Airflow version = 1.10.10
Hosted on Kubernetes, Uses Kubernetes executor.
DAG setup
DAG - Is generated using the dynamic dag
Task - Is a PythonOperator that pulls some data, runs an inference, stores the predictions.
Where does it hang? - When running the inference using tensorflow
More details
One of our running tasks, as mentioned above, was hanging for 4 hours. No amount of restarting can help it to recover from that point. We found out that the pod had almost 30+ subprocess and 40GB of memory used.
We weren't convinced because when running on a local machine, the model doesn't consume more than 400MB. There is no way it can suddenly bump up to 40GB in memory.

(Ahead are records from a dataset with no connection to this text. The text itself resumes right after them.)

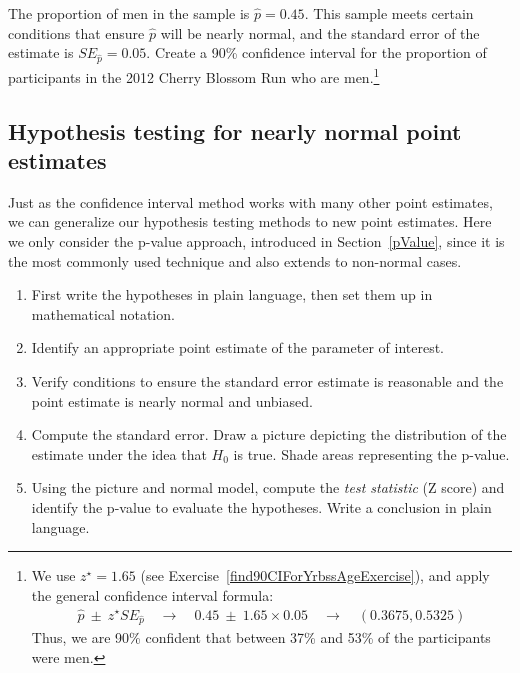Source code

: \begin{exercise}
The proportion of men in the  sample is $\hat{p}=0.45$. This sample meets certain conditions that ensure $\hat{p}$ will be nearly normal, and the standard error of the estimate is $SE_{\hat{p}}=0.05$. Create a 90\% confidence interval for the proportion of participants in the 2012 Cherry Blossom Run who are men.\footnote{We use $z^{\star}=1.65$ (see Exercise~\vref{find90CIForYrbssAgeExercise}), and apply the general confidence interval formula:
\begin{eqnarray*}
\hat{p}\ \pm\ z^{\star}SE_{\hat{p}}
	\quad\to\quad 0.45\ \pm\ 1.65\times 0.05
	\quad\to\quad (0.3675, 0.5325)
\end{eqnarray*}
Thus, we are 90\% confident that between 37\% and 53\% of the participants were men.}
\end{exercise}


\subsection{Hypothesis testing for nearly normal point estimates}

Just as the confidence interval method works with many other point estimates, we can generalize our hypothesis testing methods to new point estimates. Here we only consider the p-value approach, introduced in Section~\ref{pValue}, since it is the most commonly used technique and also extends to non-normal cases.

\begin{termBox}{
\begin{enumerate}
\setlength{\itemsep}{0mm}
\item First write the hypotheses in plain language, then set them up in mathematical notation.
\item Identify an appropriate point estimate of the parameter of interest.
\item Verify conditions to ensure the standard error estimate is reasonable and the point estimate is nearly normal and unbiased.
\item Compute the standard error. Draw a picture depicting the distribution of the estimate under the idea that $H_0$ is true. Shade areas representing the p-value.
\item Using the picture and normal model, compute the \emph{test statistic} (Z score) and identify the p-value to evaluate the hypotheses. Write a conclusion in plain language.
\end{enumerate}}
\end{termBox}

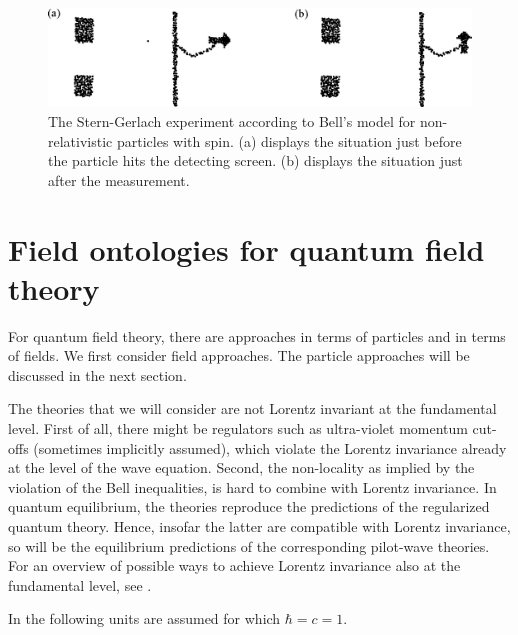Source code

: \documentclass[12pt]{article}
\begin{document}
\begin{figure}
\begin{center}
\includegraphics{dbb.eps}
\end{center}
\caption{\label{dbb}The Stern-Gerlach experiment according to Bell's model for non-relativistic particles with spin. (a) displays the situation just before the particle hits the detecting screen. (b) displays the situation just after the measurement.}
\end{figure}
  


\section{Field ontologies for quantum field theory}\label{fields}
For quantum field theory, there are approaches in terms of particles and in terms of fields. We first consider field approaches. The particle approaches will be discussed in the next section.

The theories that we will consider are not Lorentz invariant at the fundamental level. First of all, there might be regulators such as ultra-violet momentum cut-offs (sometimes implicitly assumed), which violate the Lorentz invariance already at the level of the wave equation. Second, the non-locality as implied by the violation of the Bell inequalities, is hard to combine with Lorentz invariance. In quantum equilibrium, the theories reproduce the predictions of the regularized quantum theory. Hence, insofar the latter are compatible with Lorentz invariance, so will be the equilibrium predictions of the corresponding pilot-wave theories. For an overview of possible ways to achieve Lorentz invariance also at the fundamental level, see \cite{tumulka06}. 

In the following units are assumed for which $\hbar=c=1$.
\end{document}
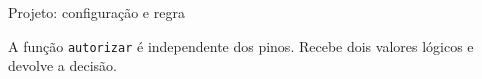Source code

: \begin{frame}[fragile,t]{Projeto: configuração e regra}

\small A função \texttt{autorizar} é independente dos pinos. Recebe dois valores lógicos e devolve a decisão.
\end{frame}

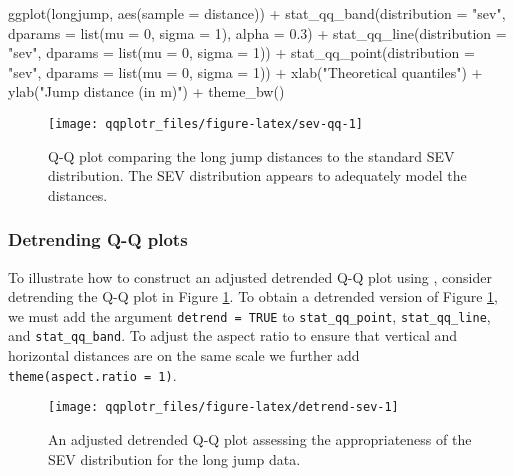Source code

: \begin{Schunk}
\begin{Sinput}
ggplot(longjump, aes(sample = distance)) +
  stat_qq_band(distribution = "sev", dparams = list(mu = 0, sigma = 1), alpha = 0.3) +
  stat_qq_line(distribution = "sev", dparams = list(mu = 0, sigma = 1)) +
  stat_qq_point(distribution = "sev", dparams = list(mu = 0, sigma = 1)) +
  xlab("Theoretical quantiles") +
  ylab("Jump distance (in m)") +
  theme_bw()
\end{Sinput}
\begin{figure}

{\centering \texttt{[image: qqplotr\_files/figure-latex/sev-qq-1]} 

}

\caption[Q-Q plot comparing the long jump distances to the standard SEV distribution]{Q-Q plot comparing the long jump distances to the standard SEV distribution. The SEV distribution appears to adequately model the distances.}\label{fig:sev-qq}
\end{figure}
\end{Schunk}

\subsubsection{Detrending Q-Q plots}\label{detrending-q-q-plots}

\label{sec:detrending}


To illustrate how to construct an adjusted detrended Q-Q plot using
, consider detrending the Q-Q plot in Figure
\ref{fig:sev-qq}. To obtain a detrended version of Figure
\ref{fig:sev-qq}, we must add the argument \texttt{detrend\ =\ TRUE} to
\texttt{stat\_qq\_point}, \texttt{stat\_qq\_line}, and
\texttt{stat\_qq\_band}. To adjust the aspect ratio to ensure that
vertical and horizontal distances are on the same scale we further add
\texttt{theme(aspect.ratio\ =\ 1)}.

\begin{Schunk}
\begin{figure}

{\centering \texttt{[image: qqplotr\_files/figure-latex/detrend-sev-1]} 

}

\caption[An adjusted detrended Q-Q plot assessing the appropriateness of the SEV distribution for the long jump data]{An adjusted detrended Q-Q plot assessing the appropriateness of the SEV distribution for the long jump data.}\label{fig:detrend-sev}
\end{figure}
\end{Schunk}

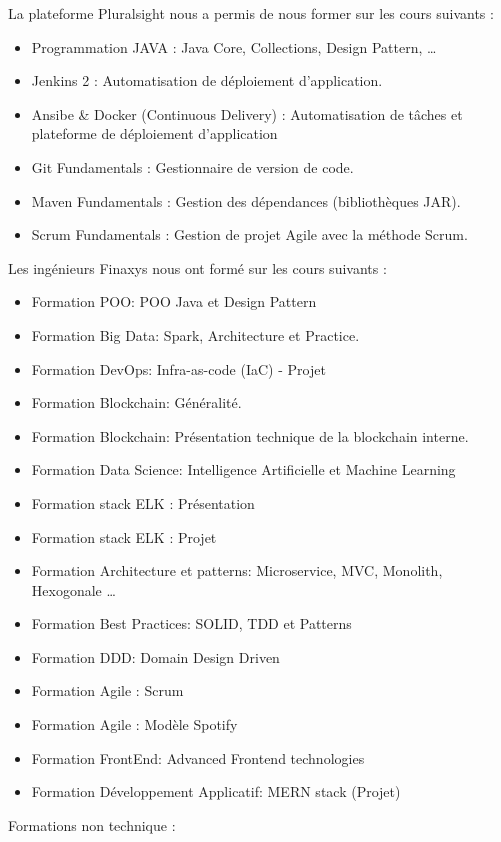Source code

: La plateforme Pluralsight nous a permis de nous former sur les cours suivants :
\begin{itemize}  
    \item Programmation JAVA : Java Core, Collections, Design Pattern, …
    \item Jenkins 2 : Automatisation de déploiement d’application.
    \item Ansibe \& Docker (Continuous Delivery) : Automatisation de tâches et plateforme de déploiement d’application
    \item Git Fundamentals : Gestionnaire de version de code.
    \item Maven Fundamentals : Gestion des dépendances (bibliothèques JAR).
    \item Scrum Fundamentals : Gestion de projet Agile avec la méthode Scrum.
\end{itemize}
Les ingénieurs Finaxys nous ont formé sur les cours suivants :
\begin{itemize}  
    \item Formation POO: POO Java et Design Pattern
    \item Formation Big Data: Spark, Architecture et Practice.
    \item Formation DevOps: Infra-as-code (IaC) - Projet
    \item Formation Blockchain: Généralité.
    \item Formation Blockchain: Présentation technique de la blockchain interne.
    \item Formation Data Science: Intelligence Artificielle et Machine Learning
    \item Formation stack ELK : Présentation
    \item Formation stack ELK : Projet
    \item Formation Architecture et patterns: Microservice, MVC, Monolith, Hexogonale \dots
    \item Formation Best Practices: SOLID, TDD et Patterns
    \item Formation DDD: Domain Design Driven
    \item Formation Agile : Scrum
    \item Formation Agile : Modèle Spotify
    \item Formation FrontEnd: Advanced Frontend technologies
    \item Formation Développement Applicatif: MERN stack (Projet)
\end{itemize}
Formations non technique :
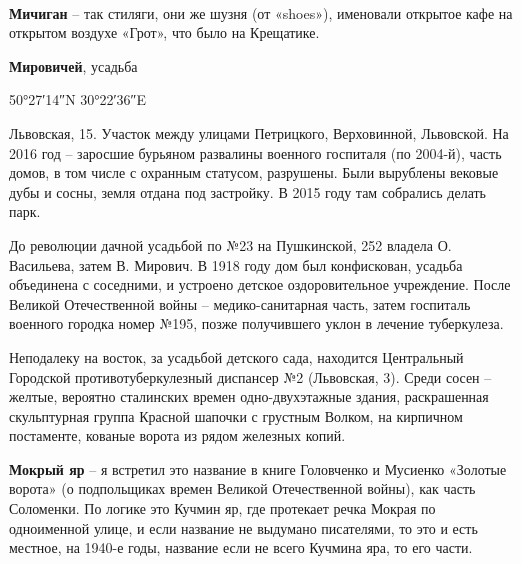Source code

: \\

\medskip

\textbf{Мичиган} – так стиляги, они же шузня (от «shoes»), именовали открытое кафе на открытом воздухе «Грот», что было на Крещатике.\\

\medskip

\textbf{Мировичей}, усадьба

50°27′14″N 30°22′36″E

Львовская, 15. Участок между улицами Петрицкого, Верховинной, Львовской. На 2016 год – заросшие бурьяном развалины военного госпиталя (по 2004-й), часть домов, в том числе с охранным статусом, разрушены. Были вырублены вековые дубы и сосны, земля отдана под застройку. В 2015 году там собрались делать парк.

До революции дачной усадьбой по №23 на Пушкинской, 252 владела О. Васильева, затем В. Мирович. В 1918 году дом был конфискован, усадьба объединена с соседними, и устроено детское оздоровительное учреждение. После Великой Отечественной войны – медико-санитарная часть, затем госпиталь военного городка номер №195, позже получившего уклон в лечение туберкулеза.

Неподалеку на восток, за усадьбой детского сада, находится Центральный Городской противотуберкулезный диспансер №2 (Львовская, 3). Среди сосен – желтые, вероятно сталинских времен одно-двухэтажные здания, раскрашенная скульптурная группа Красной шапочки с грустным Волком, на кирпичном постаменте, кованые ворота из рядом железных копий.\\

\medskip


\textbf{Мокрый яр} – я встретил это название в книге Головченко и Мусиенко «Золотые ворота» (о подпольщиках времен Великой Отечественной войны), как часть Соломенки. По логике это Кучмин яр, где протекает речка Мокрая по одноименной улице, и если название не выдумано писателями, то это и есть местное, на 1940-е годы, название если не всего Кучмина яра, то его части.\\


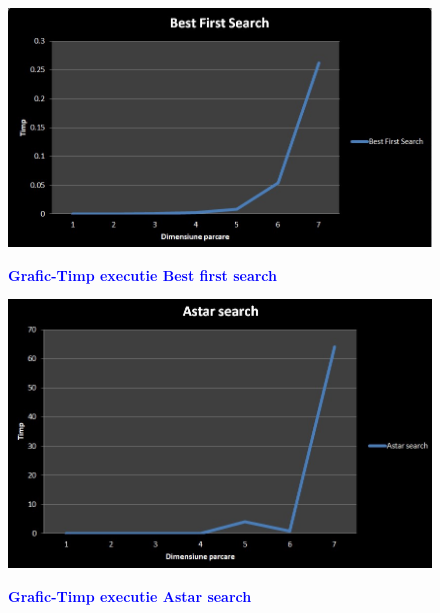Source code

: \documentclass{article}
\begin{document}
\begin{flushleft}
\begin{center}
    \begin{figure}
        \centering
        \includegraphics[width=15cm]{timp-best-first-search.jpg}
        \bfseries \caption{\textbf{\textcolor{blue}{Grafic-Timp executie Best first search}}}
    \end{figure}
\end{center}

\begin{center}
    \begin{figure}
        \centering
        \includegraphics[width=15cm]{timp-astar-search.jpg}
        \bfseries \caption{\textbf{\textcolor{blue}{Grafic-Timp executie Astar search}}}
    \end{figure}
\end{center}


\end{flushleft}
\end{document}
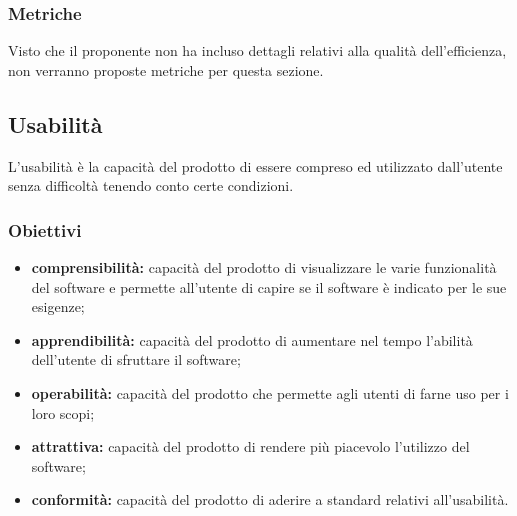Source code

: \subsubsection{Metriche}
Visto che il proponente non ha incluso dettagli relativi alla qualità dell'efficienza, non verranno proposte metriche per questa sezione.

\subsection{Usabilità}
L'usabilità è la capacità del prodotto di essere compreso ed utilizzato dall'utente senza difficoltà tenendo conto certe condizioni.

\subsubsection{Obiettivi}
\begin{itemize}
	\item \textbf{comprensibilità:} capacità del prodotto di visualizzare le varie funzionalità del software e permette all'utente di capire se il software è indicato per le sue esigenze;
	\item \textbf{apprendibilità:} capacità del prodotto di aumentare nel tempo l'abilità dell'utente di sfruttare il software;
	\item \textbf{operabilità:} capacità del prodotto che permette agli utenti di farne uso per i loro scopi;
	\item \textbf{attrattiva:} capacità del prodotto di rendere più piacevolo l'utilizzo del software;
	\item \textbf{conformità:} capacità del prodotto di aderire a standard relativi all'usabilità.
\end{itemize}

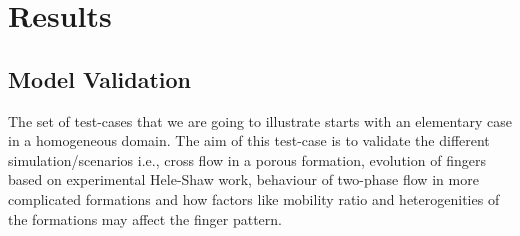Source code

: \documentclass[preprint,authoryear,12pt]{elsarticle}
\begin{document}


\pagebreak
\clearpage

%

\pagebreak
\clearpage



 

\pagebreak
\clearpage

\pagebreak
\clearpage
%
%

\section{Results}\label{section:results}

\subsection{Model Validation}

The set of test-cases that we are going to illustrate starts with an elementary case in a homogeneous domain. The aim of this test-case is to validate the different simulation/scenarios i.e., cross flow in a porous formation, evolution of fingers based on experimental Hele-Shaw work, behaviour of two-phase flow in more complicated formations and how factors like mobility ratio and heterogenities of the formations may affect the finger pattern. 
\end{document}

Another suspicion was maybe it's spinning up so many processes because we are dynamically generating around 19 DAGS. I changed the generator to generate only 1, and the processes didn't vanish. The worker pods still had 35+ subprocesses with the same memory.
Here comes the interesting part, I wanted to be really sure that it's not the dynamic DAG. Hence I created an independent DAG that prints out 1..100000 while pausing for 5 seconds each. The memory usage was still the same but not the number of processes.
At this point, I am not sure which direction to take to debug the issue further.
Questions
- Why is the task hanging?
- Why are there so many sub-processes when using dynamic dag?
- How can I debug this issue further?
- Have you faced this before, and can you help?